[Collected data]
####################
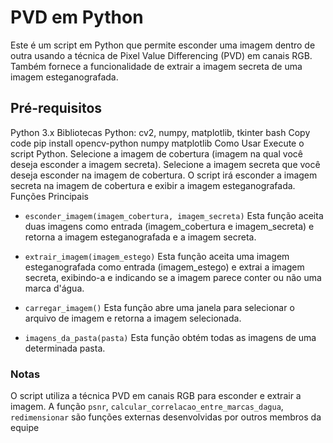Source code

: # PVD em Python
Este é um script em Python que permite esconder uma imagem dentro de outra usando a técnica de Pixel Value Differencing (PVD) em canais RGB. Também fornece a funcionalidade de extrair a imagem secreta de uma imagem esteganografada.

## Pré-requisitos
Python 3.x
Bibliotecas Python: cv2, numpy, matplotlib, tkinter
bash
Copy code
pip install opencv-python numpy matplotlib
Como Usar
Execute o script Python.
Selecione a imagem de cobertura (imagem na qual você deseja esconder a imagem secreta).
Selecione a imagem secreta que você deseja esconder na imagem de cobertura.
O script irá esconder a imagem secreta na imagem de cobertura e exibir a imagem esteganografada.
Funções Principais
- `esconder_imagem(imagem_cobertura, imagem_secreta)`
Esta função aceita duas imagens como entrada (imagem_cobertura e imagem_secreta) e retorna a imagem esteganografada e a imagem secreta.

- `extrair_imagem(imagem_estego)`
Esta função aceita uma imagem esteganografada como entrada (imagem_estego) e extrai a imagem secreta, exibindo-a e indicando se a imagem parece conter ou não uma marca d'água.

- `carregar_imagem()`
Esta função abre uma janela para selecionar o arquivo de imagem e retorna a imagem selecionada.

- `imagens_da_pasta(pasta)`
Esta função obtém todas as imagens de uma determinada pasta.

### Notas
O script utiliza a técnica PVD em canais RGB para esconder e extrair a imagem.
A função `psnr`, `calcular_correlacao_entre_marcas_dagua`, `redimensionar` são funções externas desenvolvidas por outros membros da equipe
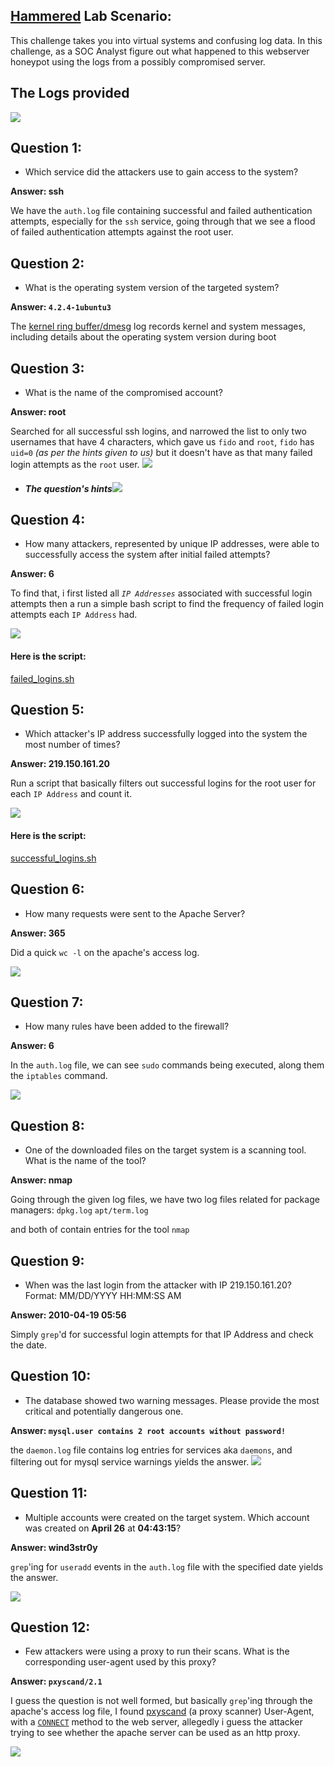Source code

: ## [Hammered](https://cyberdefenders.org/blueteam-ctf-challenges/hammered/) Lab Scenario:
This challenge takes you into virtual systems and confusing log data. In this challenge, as a SOC Analyst figure out what happened to this webserver honeypot using the logs from a possibly compromised server.


## The Logs provided

![](attachments/Screenshot%202025-06-03%20at%204.12.51%20PM%201.png)
## Question 1:
- Which service did the attackers use to gain access to the system?

**Answer: ssh**

We have the `auth.log` file containing successful and failed authentication attempts, especially for the `ssh` service, going through that we see a flood of failed authentication attempts against the root user.
## Question 2:
- What is the operating system version of the targeted system?

**Answer: `4.2.4-1ubuntu3`**


The [kernel ring buffer/dmesg](https://unix.stackexchange.com/a/198185) log records kernel and system messages, including details about the operating system version during boot
## Question 3:
- What is the name of the compromised account?

**Answer: root**

Searched for all successful ssh logins, and narrowed the list to only two usernames that have 4 characters, which gave us `fido` and `root`, `fido` has `uid=0` *(as per the hints given to us)* but it doesn't have as that many failed login attempts as the `root` user.
![](attachments/Screenshot%202025-06-04%20at%201.23.19%20PM.png)
- ##### The question's hints![](attachments/Screenshot%202025-06-04%20at%201.28.50%20PM.png)
## Question 4:
- How many attackers, represented by unique IP addresses, were able to successfully access the system after initial failed attempts?

**Answer: 6** 

To find that, i first listed all *`IP Addresses`* associated with successful login attempts then a run a simple bash script to find the frequency of failed login attempts each `IP Address` had. 

![](attachments/Screenshot%202025-06-04%20at%209.28.43%20PM.png)
#### Here is the script:

[failed_logins.sh](attachments/failed_logins.sh)
## Question 5:
- Which attacker's IP address successfully logged into the system the most number of times?

**Answer: 219.150.161.20**

Run a script that basically filters out successful logins for the root user for each `IP Address` and count it.

![](attachments/Screenshot%202025-06-04%20at%209.50.20%20PM.png)

#### Here is the script:

[successful_logins.sh](attachments/successful_logins.sh)

## Question 6:
- How many requests were sent to the Apache Server?

**Answer: 365**

Did a quick `wc -l` on the apache's access log.

![](attachments/Screenshot%202025-06-04%20at%2010.02.10%20PM.png)
## Question 7:
- How many rules have been added to the firewall?

**Answer: 6**

In the `auth.log` file, we can see `sudo` commands being executed, along them the `iptables` command.

![](attachments/Screenshot%202025-06-04%20at%2010.08.23%20PM.png)

## Question 8:
- One of the downloaded files on the target system is a scanning tool. What is the name of the tool?

**Answer: nmap**

Going through the given log files, we have two log files related for package managers:
`dpkg.log`
`apt/term.log`

and both of contain entries for the tool `nmap`
## Question 9:
- When was the last login from the attacker with IP 219.150.161.20? Format: MM/DD/YYYY HH:MM:SS AM

**Answer: 2010-04-19 05:56**

Simply `grep`'d for successful login attempts for that IP Address and check the date.

## Question 10:
- The database showed two warning messages. Please provide the most critical and potentially dangerous one.

**Answer: `mysql.user contains 2 root accounts without password!`**

the `daemon.log` file contains log entries for services aka `daemons`, and filtering out for mysql service warnings yields the answer.
![](attachments/Screenshot%202025-06-05%20at%2012.54.06%20PM.png)

## Question 11:
- Multiple accounts were created on the target system. Which account was created on **April 26** at **04:43:15**?

**Answer: wind3str0y**

`grep`'ing for `useradd` events in the `auth.log` file with the specified date yields the answer.

![](attachments/Screenshot%202025-06-05%20at%2012.58.49%20PM.png)

## Question 12:
- Few attackers were using a proxy to run their scans. What is the corresponding user-agent used by this proxy?

**Answer: `pxyscand/2.1`**

I guess the question is not well formed, but basically `grep`'ing through the apache's access log file, I found [pxyscand](https://gitlab.chathispano.com/historico/pxysh) (a proxy scanner) User-Agent, with a [`CONNECT`](https://developer.mozilla.org/en-US/docs/Web/HTTP/Reference/Methods/CONNECT) method to the web server, allegedly i guess the attacker trying to see whether the apache server can be used as an http proxy. 

![](attachments/Screenshot%202025-06-05%20at%202.15.52%20PM.png)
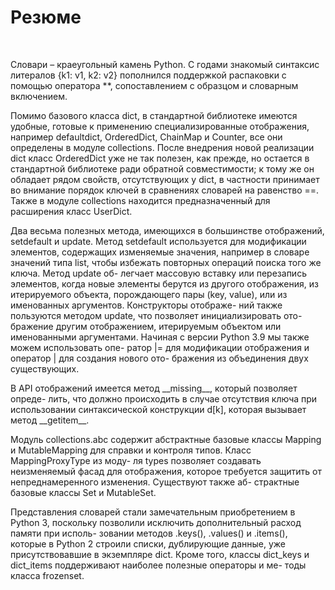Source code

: # Резюме
<br>
<p>
Словари – краеугольный камень Python. С годами знакомый синтаксис литералов {k1: v1, k2: v2} пополнился поддержкой распаковки с помощью оператора **, сопоставлением с образцом и словарным включением.
</p>
<p>
Помимо базового класса dict, в стандартной библиотеке имеются удобные, готовые к применению специализированные отображения, например defaultdict, OrderedDict, ChainMap и Counter, все они определены в модуле collections. После внедрения новой реализации dict класс OrderedDict уже не так полезен, как прежде, но остается в стандартной библиотеке ради обратной совместимости; к тому же он обладает рядом свойств, отсутствующих у dict, в частности принимает во внимание порядок ключей в сравнениях словарей на равенство ==. Также в модуле collections находится предназначенный для расширения класс UserDict.
</p>
<p>
Два весьма полезных метода, имеющихся в большинстве отображений, setdefault и update. Метод setdefault используется для модификации элементов, содержащих изменяемые значения, например в словаре значений типа list, чтобы избежать повторных операций поиска того же ключа. Метод update об- легчает массовую вставку или перезапись элементов, когда новые элементы берутся из другого отображения, из итерируемого объекта, порождающего пары (key, value), или из именованных аргументов. Конструкторы отображе- ний также пользуются методом update, что позволяет инициализировать ото- бражение другим отображением, итерируемым объектом или именованными аргументами. Начиная с версии Python 3.9 мы также можем использовать опе- ратор |= для модификации отображения и оператор | для создания нового ото- бражения из объединения двух существующих.
</p>
<p>
В API отображений имеется метод __missing__, который позволяет опреде- лить, что должно происходить в случае отсутствия ключа при использовании синтаксической конструкции d[k], которая вызывает метод __getitem__.
</p>
<p>
Модуль collections.abc содержит абстрактные базовые классы Mapping и MutableMapping для справки и контроля типов. Класс MappingProxyType из моду- ля types позволяет создавать неизменяемый фасад для отображения, которое требуется защитить от непреднамеренного изменения. Существуют также аб- страктные базовые классы Set и MutableSet.
</p>
<p>
Представления словарей стали замечательным приобретением в Python 3, поскольку позволили исключить дополнительный расход памяти при исполь- зовании методов .keys(), .values() и .items(), которые в Python 2 строили списки, дублирующие данные, уже присутствовавшие в экземпляре dict. Кроме того, классы dict_keys и dict_items поддерживают наиболее полезные операторы и ме- тоды класса frozenset.
</p>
####################
Word for word, print every record, and leave out any picture.

### [EXERCISE ANSWER]
Source code

: # PVD em Python
Este é um script em Python que permite esconder uma imagem dentro de outra usando a técnica de Pixel Value Differencing (PVD) em canais RGB. Também fornece a funcionalidade de extrair a imagem secreta de uma imagem esteganografada.

## Pré-requisitos
Python 3.x
Bibliotecas Python: cv2, numpy, matplotlib, tkinter
bash
Copy code
pip install opencv-python numpy matplotlib
Como Usar
Execute o script Python.
Selecione a imagem de cobertura (imagem na qual você deseja esconder a imagem secreta).
Selecione a imagem secreta que você deseja esconder na imagem de cobertura.
O script irá esconder a imagem secreta na imagem de cobertura e exibir a imagem esteganografada.
Funções Principais
- `esconder_imagem(imagem_cobertura, imagem_secreta)`
Esta função aceita duas imagens como entrada (imagem_cobertura e imagem_secreta) e retorna a imagem esteganografada e a imagem secreta.

- `extrair_imagem(imagem_estego)`
Esta função aceita uma imagem esteganografada como entrada (imagem_estego) e extrai a imagem secreta, exibindo-a e indicando se a imagem parece conter ou não uma marca d'água.

- `carregar_imagem()`
Esta função abre uma janela para selecionar o arquivo de imagem e retorna a imagem selecionada.

- `imagens_da_pasta(pasta)`
Esta função obtém todas as imagens de uma determinada pasta.

### Notas
O script utiliza a técnica PVD em canais RGB para esconder e extrair a imagem.
A função `psnr`, `calcular_correlacao_entre_marcas_dagua`, `redimensionar` são funções externas desenvolvidas por outros membros da equipe
Source code

: ## [Hammered](https://cyberdefenders.org/blueteam-ctf-challenges/hammered/) Lab Scenario:
This challenge takes you into virtual systems and confusing log data. In this challenge, as a SOC Analyst figure out what happened to this webserver honeypot using the logs from a possibly compromised server.


## The Logs provided

![](attachments/Screenshot%202025-06-03%20at%204.12.51%20PM%201.png)
## Question 1:
- Which service did the attackers use to gain access to the system?

**Answer: ssh**

We have the `auth.log` file containing successful and failed authentication attempts, especially for the `ssh` service, going through that we see a flood of failed authentication attempts against the root user.
## Question 2:
- What is the operating system version of the targeted system?

**Answer: `4.2.4-1ubuntu3`**


The [kernel ring buffer/dmesg](https://unix.stackexchange.com/a/198185) log records kernel and system messages, including details about the operating system version during boot
## Question 3:
- What is the name of the compromised account?

**Answer: root**

Searched for all successful ssh logins, and narrowed the list to only two usernames that have 4 characters, which gave us `fido` and `root`, `fido` has `uid=0` *(as per the hints given to us)* but it doesn't have as that many failed login attempts as the `root` user.
![](attachments/Screenshot%202025-06-04%20at%201.23.19%20PM.png)
- ##### The question's hints![](attachments/Screenshot%202025-06-04%20at%201.28.50%20PM.png)
## Question 4:
- How many attackers, represented by unique IP addresses, were able to successfully access the system after initial failed attempts?

**Answer: 6** 

To find that, i first listed all *`IP Addresses`* associated with successful login attempts then a run a simple bash script to find the frequency of failed login attempts each `IP Address` had. 

![](attachments/Screenshot%202025-06-04%20at%209.28.43%20PM.png)
#### Here is the script:

[failed_logins.sh](attachments/failed_logins.sh)
## Question 5:
- Which attacker's IP address successfully logged into the system the most number of times?

**Answer: 219.150.161.20**

Run a script that basically filters out successful logins for the root user for each `IP Address` and count it.

![](attachments/Screenshot%202025-06-04%20at%209.50.20%20PM.png)

#### Here is the script:

[successful_logins.sh](attachments/successful_logins.sh)

## Question 6:
- How many requests were sent to the Apache Server?

**Answer: 365**

Did a quick `wc -l` on the apache's access log.

![](attachments/Screenshot%202025-06-04%20at%2010.02.10%20PM.png)
## Question 7:
- How many rules have been added to the firewall?

**Answer: 6**

In the `auth.log` file, we can see `sudo` commands being executed, along them the `iptables` command.

![](attachments/Screenshot%202025-06-04%20at%2010.08.23%20PM.png)

## Question 8:
- One of the downloaded files on the target system is a scanning tool. What is the name of the tool?

**Answer: nmap**

Going through the given log files, we have two log files related for package managers:
`dpkg.log`
`apt/term.log`

and both of contain entries for the tool `nmap`
## Question 9:
- When was the last login from the attacker with IP 219.150.161.20? Format: MM/DD/YYYY HH:MM:SS AM

**Answer: 2010-04-19 05:56**

Simply `grep`'d for successful login attempts for that IP Address and check the date.

## Question 10:
- The database showed two warning messages. Please provide the most critical and potentially dangerous one.

**Answer: `mysql.user contains 2 root accounts without password!`**

the `daemon.log` file contains log entries for services aka `daemons`, and filtering out for mysql service warnings yields the answer.
![](attachments/Screenshot%202025-06-05%20at%2012.54.06%20PM.png)

## Question 11:
- Multiple accounts were created on the target system. Which account was created on **April 26** at **04:43:15**?

**Answer: wind3str0y**

`grep`'ing for `useradd` events in the `auth.log` file with the specified date yields the answer.

![](attachments/Screenshot%202025-06-05%20at%2012.58.49%20PM.png)

## Question 12:
- Few attackers were using a proxy to run their scans. What is the corresponding user-agent used by this proxy?

**Answer: `pxyscand/2.1`**

I guess the question is not well formed, but basically `grep`'ing through the apache's access log file, I found [pxyscand](https://gitlab.chathispano.com/historico/pxysh) (a proxy scanner) User-Agent, with a [`CONNECT`](https://developer.mozilla.org/en-US/docs/Web/HTTP/Reference/Methods/CONNECT) method to the web server, allegedly i guess the attacker trying to see whether the apache server can be used as an http proxy. 

![](attachments/Screenshot%202025-06-05%20at%202.15.52%20PM.png)
Source code

: # Резюме
<br>
<p>
Словари – краеугольный камень Python. С годами знакомый синтаксис литералов {k1: v1, k2: v2} пополнился поддержкой распаковки с помощью оператора **, сопоставлением с образцом и словарным включением.
</p>
<p>
Помимо базового класса dict, в стандартной библиотеке имеются удобные, готовые к применению специализированные отображения, например defaultdict, OrderedDict, ChainMap и Counter, все они определены в модуле collections. После внедрения новой реализации dict класс OrderedDict уже не так полезен, как прежде, но остается в стандартной библиотеке ради обратной совместимости; к тому же он обладает рядом свойств, отсутствующих у dict, в частности принимает во внимание порядок ключей в сравнениях словарей на равенство ==. Также в модуле collections находится предназначенный для расширения класс UserDict.
</p>
<p>
Два весьма полезных метода, имеющихся в большинстве отображений, setdefault и update. Метод setdefault используется для модификации элементов, содержащих изменяемые значения, например в словаре значений типа list, чтобы избежать повторных операций поиска того же ключа. Метод update об- легчает массовую вставку или перезапись элементов, когда новые элементы берутся из другого отображения, из итерируемого объекта, порождающего пары (key, value), или из именованных аргументов. Конструкторы отображе- ний также пользуются методом update, что позволяет инициализировать ото- бражение другим отображением, итерируемым объектом или именованными аргументами. Начиная с версии Python 3.9 мы также можем использовать опе- ратор |= для модификации отображения и оператор | для создания нового ото- бражения из объединения двух существующих.
</p>
<p>
В API отображений имеется метод __missing__, который позволяет опреде- лить, что должно происходить в случае отсутствия ключа при использовании синтаксической конструкции d[k], которая вызывает метод __getitem__.
</p>
<p>
Модуль collections.abc содержит абстрактные базовые классы Mapping и MutableMapping для справки и контроля типов. Класс MappingProxyType из моду- ля types позволяет создавать неизменяемый фасад для отображения, которое требуется защитить от непреднамеренного изменения. Существуют также аб- страктные базовые классы Set и MutableSet.
</p>
<p>
Представления словарей стали замечательным приобретением в Python 3, поскольку позволили исключить дополнительный расход памяти при исполь- зовании методов .keys(), .values() и .items(), которые в Python 2 строили списки, дублирующие данные, уже присутствовавшие в экземпляре dict. Кроме того, классы dict_keys и dict_items поддерживают наиболее полезные операторы и ме- тоды класса frozenset.
</p>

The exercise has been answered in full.